* Directions for this task
Pull out every line below that holds the word "average".

--- Provided records ---

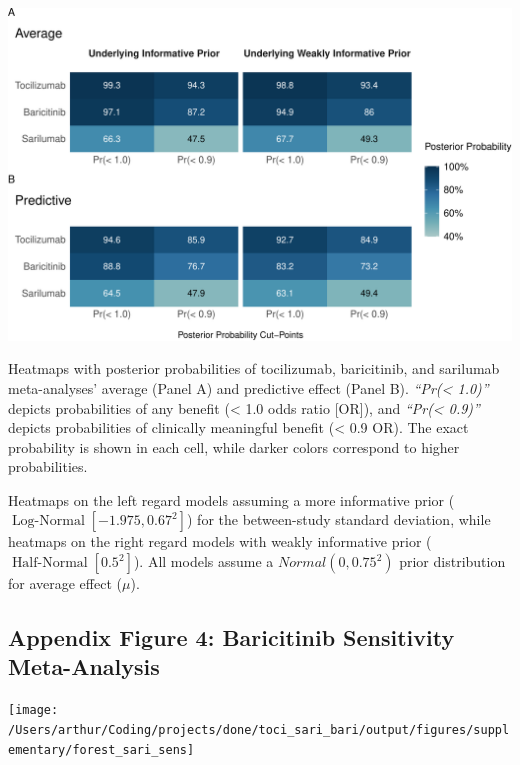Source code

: \documentclass[
  12pt,
]{article}
\begin{document}
\begin{center}\includegraphics{supplementary_material_files/figure-latex/posterior probabilities heatmap-1} \end{center}

Heatmaps with posterior probabilities of tocilizumab, baricitinib, and
sarilumab meta-analyses' average (Panel A) and predictive effect (Panel
B). \emph{``Pr(\textless{} 1.0)''} depicts probabilities of any benefit
(\textless{} 1.0 odds ratio {[}OR{]}), and \emph{``Pr(\textless{}
0.9)''} depicts probabilities of clinically meaningful benefit
(\textless{} 0.9 OR). The exact probability is shown in each cell, while
darker colors correspond to higher probabilities.

Heatmaps on the left regard models assuming a more informative prior
(\(\operatorname{Log-Normal}[-1.975, 0.67^2]\)) for the between-study
standard deviation, while heatmaps on the right regard models with
weakly informative prior (\(\operatorname{Half-Normal}[0.5^2]\)). All
models assume a \(Normal(0, 0.75^2)\) prior distribution for average
effect (\(\mu\)).

\newpage

\hypertarget{appendix-figure-4-baricitinib-sensitivity-meta-analysis}{%
\subsection{Appendix Figure 4: Baricitinib Sensitivity
Meta-Analysis}\label{appendix-figure-4-baricitinib-sensitivity-meta-analysis}}

\begin{center}\texttt{[image: /Users/arthur/Coding/projects/done/toci\_sari\_bari/output/figures/supplementary/forest\_sari\_sens]} \end{center}
\end{document}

---

* Exercise output
sarilumab meta-analyses' average (Panel A) and predictive effect (Panel
models assume a \(Normal(0, 0.75^2)\) prior distribution for average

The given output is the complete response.